*** Opening of Dataset ***

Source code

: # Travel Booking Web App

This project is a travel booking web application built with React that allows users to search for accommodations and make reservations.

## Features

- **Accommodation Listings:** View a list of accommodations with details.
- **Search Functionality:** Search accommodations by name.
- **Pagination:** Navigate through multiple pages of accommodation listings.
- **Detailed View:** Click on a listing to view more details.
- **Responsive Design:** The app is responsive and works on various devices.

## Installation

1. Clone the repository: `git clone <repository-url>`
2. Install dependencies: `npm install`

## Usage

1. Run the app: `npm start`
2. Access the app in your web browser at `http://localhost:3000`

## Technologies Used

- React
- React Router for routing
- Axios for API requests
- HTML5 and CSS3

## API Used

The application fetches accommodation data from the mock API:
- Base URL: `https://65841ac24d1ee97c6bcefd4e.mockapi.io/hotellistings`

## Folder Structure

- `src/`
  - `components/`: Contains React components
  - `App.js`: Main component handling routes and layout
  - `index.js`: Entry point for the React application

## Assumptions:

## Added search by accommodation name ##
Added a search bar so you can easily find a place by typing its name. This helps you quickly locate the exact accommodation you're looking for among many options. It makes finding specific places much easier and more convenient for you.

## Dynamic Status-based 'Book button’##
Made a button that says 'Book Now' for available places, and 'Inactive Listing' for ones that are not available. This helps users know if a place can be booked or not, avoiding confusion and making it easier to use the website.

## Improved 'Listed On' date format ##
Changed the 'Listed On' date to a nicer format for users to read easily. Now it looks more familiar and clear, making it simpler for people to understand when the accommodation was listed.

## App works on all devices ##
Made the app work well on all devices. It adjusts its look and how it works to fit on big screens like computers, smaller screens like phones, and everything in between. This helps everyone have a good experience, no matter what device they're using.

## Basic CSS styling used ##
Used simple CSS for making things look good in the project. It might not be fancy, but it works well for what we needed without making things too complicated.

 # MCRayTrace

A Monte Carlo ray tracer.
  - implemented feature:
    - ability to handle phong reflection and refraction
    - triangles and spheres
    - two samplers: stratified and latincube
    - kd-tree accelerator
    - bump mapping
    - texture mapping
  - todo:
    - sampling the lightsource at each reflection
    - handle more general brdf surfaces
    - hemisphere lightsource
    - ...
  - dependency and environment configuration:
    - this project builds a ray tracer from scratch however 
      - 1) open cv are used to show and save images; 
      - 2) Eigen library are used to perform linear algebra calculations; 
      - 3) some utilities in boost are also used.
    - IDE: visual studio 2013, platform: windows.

*** Close of Dataset ***

A complete, exact copy of the records is what is needed.

Task solution:
Source code

: # Travel Booking Web App

This project is a travel booking web application built with React that allows users to search for accommodations and make reservations.

## Features

- **Accommodation Listings:** View a list of accommodations with details.
- **Search Functionality:** Search accommodations by name.
- **Pagination:** Navigate through multiple pages of accommodation listings.
- **Detailed View:** Click on a listing to view more details.
- **Responsive Design:** The app is responsive and works on various devices.

## Installation

1. Clone the repository: `git clone <repository-url>`
2. Install dependencies: `npm install`

## Usage

1. Run the app: `npm start`
2. Access the app in your web browser at `http://localhost:3000`

## Technologies Used

- React
- React Router for routing
- Axios for API requests
- HTML5 and CSS3

## API Used

The application fetches accommodation data from the mock API:
- Base URL: `https://65841ac24d1ee97c6bcefd4e.mockapi.io/hotellistings`

## Folder Structure

- `src/`
  - `components/`: Contains React components
  - `App.js`: Main component handling routes and layout
  - `index.js`: Entry point for the React application

## Assumptions:

## Added search by accommodation name ##
Added a search bar so you can easily find a place by typing its name. This helps you quickly locate the exact accommodation you're looking for among many options. It makes finding specific places much easier and more convenient for you.

## Dynamic Status-based 'Book button’##
Made a button that says 'Book Now' for available places, and 'Inactive Listing' for ones that are not available. This helps users know if a place can be booked or not, avoiding confusion and making it easier to use the website.

## Improved 'Listed On' date format ##
Changed the 'Listed On' date to a nicer format for users to read easily. Now it looks more familiar and clear, making it simpler for people to understand when the accommodation was listed.

## App works on all devices ##
Made the app work well on all devices. It adjusts its look and how it works to fit on big screens like computers, smaller screens like phones, and everything in between. This helps everyone have a good experience, no matter what device they're using.

## Basic CSS styling used ##
Used simple CSS for making things look good in the project. It might not be fancy, but it works well for what we needed without making things too complicated.

 # MCRayTrace

A Monte Carlo ray tracer.
  - implemented feature:
    - ability to handle phong reflection and refraction
    - triangles and spheres
    - two samplers: stratified and latincube
    - kd-tree accelerator
    - bump mapping
    - texture mapping
  - todo:
    - sampling the lightsource at each reflection
    - handle more general brdf surfaces
    - hemisphere lightsource
    - ...
  - dependency and environment configuration:
    - this project builds a ray tracer from scratch however 
      - 1) open cv are used to show and save images; 
      - 2) Eigen library are used to perform linear algebra calculations; 
      - 3) some utilities in boost are also used.
    - IDE: visual studio 2013, platform: windows.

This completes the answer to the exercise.